# Recommended laminate router



## RainMan 2.0 (May 6, 2014)

For doing arborite on counter tops etc , is one better than the other . I read a review and the Bosch colt got good reviews . I need it yesterday and according to there site they have it in stock at HD , but way more expensive than Amazon.ca 

Bosch | Bosch Variable Speed Palm Grip Router | Home Depot Canada


http://www.amazon.ca/Bosch-PR20EVSK...=1434437073&sr=8-1&keywords=Bosch+colt+router


----------



## Stick486 (Jan 4, 2013)

what's wrong w/ the routers you have... they will do just fine...


----------



## Mike (Nov 22, 2004)

http://www.routerforums.com/general-routing/38451-small-routers-comparison.html


----------



## DesertRatTom (Jul 3, 2012)

Ask HD to meet the Amazon price. Sometimes they'll do it. If you want accessories, such as the two adapters needed for using PC sized bushings or one of the special bases, you'll probably have to order it on Amazon anyhow. 

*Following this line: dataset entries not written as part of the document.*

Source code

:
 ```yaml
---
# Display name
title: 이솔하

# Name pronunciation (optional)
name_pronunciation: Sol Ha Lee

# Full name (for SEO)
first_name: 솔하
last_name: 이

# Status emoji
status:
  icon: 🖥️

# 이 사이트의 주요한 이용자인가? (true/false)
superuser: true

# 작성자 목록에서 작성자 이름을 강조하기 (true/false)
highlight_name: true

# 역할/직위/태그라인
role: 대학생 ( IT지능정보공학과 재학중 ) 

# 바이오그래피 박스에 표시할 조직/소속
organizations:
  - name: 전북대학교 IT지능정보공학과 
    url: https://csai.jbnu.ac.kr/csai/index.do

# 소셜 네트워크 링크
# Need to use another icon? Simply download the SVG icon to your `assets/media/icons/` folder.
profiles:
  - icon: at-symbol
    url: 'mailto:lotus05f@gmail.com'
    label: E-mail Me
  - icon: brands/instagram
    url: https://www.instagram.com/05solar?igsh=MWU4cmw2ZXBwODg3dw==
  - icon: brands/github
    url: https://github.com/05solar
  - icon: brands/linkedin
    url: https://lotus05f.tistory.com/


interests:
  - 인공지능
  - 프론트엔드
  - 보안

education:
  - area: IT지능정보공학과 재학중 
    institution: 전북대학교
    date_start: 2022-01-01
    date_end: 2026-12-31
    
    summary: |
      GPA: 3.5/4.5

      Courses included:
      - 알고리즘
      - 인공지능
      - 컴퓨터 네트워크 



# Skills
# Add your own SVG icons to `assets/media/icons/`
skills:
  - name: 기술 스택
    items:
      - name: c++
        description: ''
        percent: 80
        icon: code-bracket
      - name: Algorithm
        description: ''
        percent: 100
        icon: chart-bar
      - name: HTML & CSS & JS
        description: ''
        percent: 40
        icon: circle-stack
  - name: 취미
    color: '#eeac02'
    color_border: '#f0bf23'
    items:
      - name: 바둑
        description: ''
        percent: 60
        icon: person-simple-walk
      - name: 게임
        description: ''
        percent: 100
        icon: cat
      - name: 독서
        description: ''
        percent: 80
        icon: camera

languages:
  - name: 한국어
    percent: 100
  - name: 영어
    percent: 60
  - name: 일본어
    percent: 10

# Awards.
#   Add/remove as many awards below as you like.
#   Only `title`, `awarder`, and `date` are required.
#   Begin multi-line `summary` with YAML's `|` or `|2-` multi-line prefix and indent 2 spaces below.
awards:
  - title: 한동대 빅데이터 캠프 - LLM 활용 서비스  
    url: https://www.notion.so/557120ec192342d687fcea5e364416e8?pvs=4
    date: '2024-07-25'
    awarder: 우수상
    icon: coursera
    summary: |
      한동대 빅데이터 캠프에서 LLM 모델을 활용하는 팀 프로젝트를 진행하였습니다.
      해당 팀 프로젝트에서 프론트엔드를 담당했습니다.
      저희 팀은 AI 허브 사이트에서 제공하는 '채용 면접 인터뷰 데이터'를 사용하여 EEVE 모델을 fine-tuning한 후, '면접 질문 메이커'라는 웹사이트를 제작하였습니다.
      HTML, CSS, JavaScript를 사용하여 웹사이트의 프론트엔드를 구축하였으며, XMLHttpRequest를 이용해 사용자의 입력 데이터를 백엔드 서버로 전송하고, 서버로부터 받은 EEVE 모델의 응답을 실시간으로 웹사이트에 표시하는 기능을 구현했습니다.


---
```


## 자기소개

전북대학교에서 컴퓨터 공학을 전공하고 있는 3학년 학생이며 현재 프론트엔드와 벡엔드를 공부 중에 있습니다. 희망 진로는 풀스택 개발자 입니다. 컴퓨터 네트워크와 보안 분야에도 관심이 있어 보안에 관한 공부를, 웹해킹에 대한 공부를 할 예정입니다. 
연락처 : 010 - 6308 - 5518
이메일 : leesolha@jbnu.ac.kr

Stick is right too. However, I don't like horsing around a full size router when the Colt will do just fine. Besides, who doesn't want another power tool just because you want it?


----------



## Stick486 (Jan 4, 2013)

why doesn't customer service and support ever figure into tool reviews???


----------



## Herb Stoops (Aug 28, 2012)

Because most reviews are given before they need customer support or service, I think. They get the tool use it a few times and then write a review.
Herb


----------



## Stick486 (Jan 4, 2013)

so why don't they call CS as part of the review using an older tool that has an "issue(s)"???...
add surveys from owners of similar tools...


----------



## Herb Stoops (Aug 28, 2012)

I think we are talking two different things here. You are talking about buyers and I am talking about reviewers who have already bought.

Herb


----------



## Cherryville Chuck (Sep 28, 2010)

Like Stick says, you already have routers that will do the job. I've used 3 1/2 hp plunges to do it if I didn't feel like packing 2 routers around. You may still need to dress the edges with a file after you are done trimming. I'm not sure I've ever done a top so well that I didn't think I could improve on it with a little file work. I've known guy at least one guy that didn't have a router and did the whole job with a file. If you aren't familiar with doing that let us know.


----------



## Stick486 (Jan 4, 2013)

Herb Stoops said:


> I think we are talking two different things here. You are talking about buyers and I am talking about reviewers who have already bought.
> 
> Herb


rate the tool's customer service part of the review...
collect data from users and include it as part of the review...


----------



## woodknots (Mar 7, 2012)

Cherryville Chuck said:


> Like Stick says, you already have routers that will do the job. I've used 3 1/2 hp plunges to do it if I didn't feel like packing 2 routers around. You may still need to dress the edges with a file after you are done trimming. I'm not sure I've ever done a top so well that I didn't think I could improve on it with a little file work. I've known guy at least one guy that didn't have a router and did the whole job with a file. If you aren't familiar with doing that let us know.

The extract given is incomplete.